An Edward R. Murrow and five-time Emmy award recipient, the New York Times best-selling Attkisson (Stonewalled) looks at today's meager and manipulated media to discover what went wrong. Before fake news, she say, there was a push to call in the pundits and to create narrative news. But whose narratives? With a 100,000-copy first printing.

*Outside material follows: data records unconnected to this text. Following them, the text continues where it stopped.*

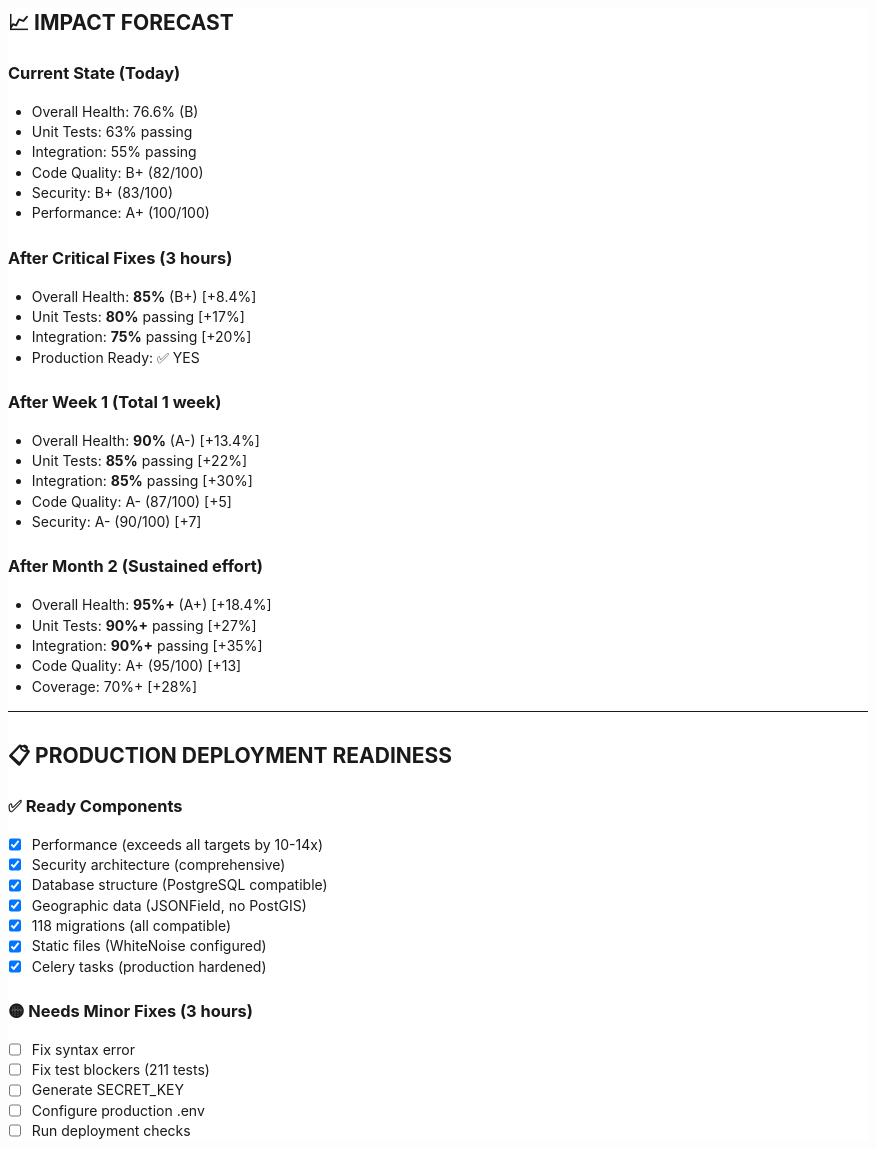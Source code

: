 
## 📈 IMPACT FORECAST

### Current State (Today)
- Overall Health: 76.6% (B)
- Unit Tests: 63% passing
- Integration: 55% passing
- Code Quality: B+ (82/100)
- Security: B+ (83/100)
- Performance: A+ (100/100)

### After Critical Fixes (3 hours)
- Overall Health: **85%** (B+) [+8.4%]
- Unit Tests: **80%** passing [+17%]
- Integration: **75%** passing [+20%]
- Production Ready: ✅ YES

### After Week 1 (Total 1 week)
- Overall Health: **90%** (A-) [+13.4%]
- Unit Tests: **85%** passing [+22%]
- Integration: **85%** passing [+30%]
- Code Quality: A- (87/100) [+5]
- Security: A- (90/100) [+7]

### After Month 2 (Sustained effort)
- Overall Health: **95%+** (A+) [+18.4%]
- Unit Tests: **90%+** passing [+27%]
- Integration: **90%+** passing [+35%]
- Code Quality: A+ (95/100) [+13]
- Coverage: 70%+ [+28%]

---

## 📋 PRODUCTION DEPLOYMENT READINESS

### ✅ Ready Components
- [x] Performance (exceeds all targets by 10-14x)
- [x] Security architecture (comprehensive)
- [x] Database structure (PostgreSQL compatible)
- [x] Geographic data (JSONField, no PostGIS)
- [x] 118 migrations (all compatible)
- [x] Static files (WhiteNoise configured)
- [x] Celery tasks (production hardened)

### 🟡 Needs Minor Fixes (3 hours)
- [ ] Fix syntax error
- [ ] Fix test blockers (211 tests)
- [ ] Generate SECRET_KEY
- [ ] Configure production .env
- [ ] Run deployment checks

(c) Copyright Library Journals LLC, a wholly owned subsidiary of Media Source, Inc. No redistribution permitted.
Review by Kirkus Book Review

A veteran journalist decries a lack of responsible reporting. Investigative journalist Attkisson, winner of five Emmy Awards, mounts a hard-hitting, if hardly novel, critique of the media, which she sees as manipulated and manipulative. Right now, "versions of history and current events are being written and revised in real time according to what powerful interests wish them to say." Facts that support "The Narrative" are deemed newsworthy while other facts are buried. Instead of doing research and presenting opposing views, writes the author, "a new breed of reporter" aims "to convince you to believe whatever they personally believe." Attkisson reports her own frustrating experiences at CBS, where her stories were repeatedly quashed and her reporting attacked; although executives wanted her to stay, she left before her contract expired in 2014. Areas where the author identifies egregious bias include the #MeToo movement, the Russia investigation, and biased pollsters; regarding the last, if results "are off trend," the media discount them. Trump, however, has become "the vehicle that the media at large has used to unleash its furor and redefine journalism in a way it was never defined before," and Attkisson finds much evidence for ways in which news outlets misquote or misconstrue Trump's statements. Rarely, though, does she take Trump to task for his many proven lies. The author appends a long list of "major mistakes" about Trump propagated by news sources. These include "photos of immigrant children in cages as if they were new photos taken during the Trump administration" when they were "from 2014 during the Obama administration." The media condemned Trump for saying, "It's not our problem," when referring to Turkey's assault on Syria, when he said, "It's not our border." Attkisson reveals that in 1999, "Gallup found trust in mass media at 55 percent. It had plummeted to 40 percent in 2014." To counter an even greater dip, the author includes a list of outlets and reporters that she considers trustworthy. A damning and depressing indictment sure to incite controversy. Copyright (c) Kirkus Reviews, used with permission.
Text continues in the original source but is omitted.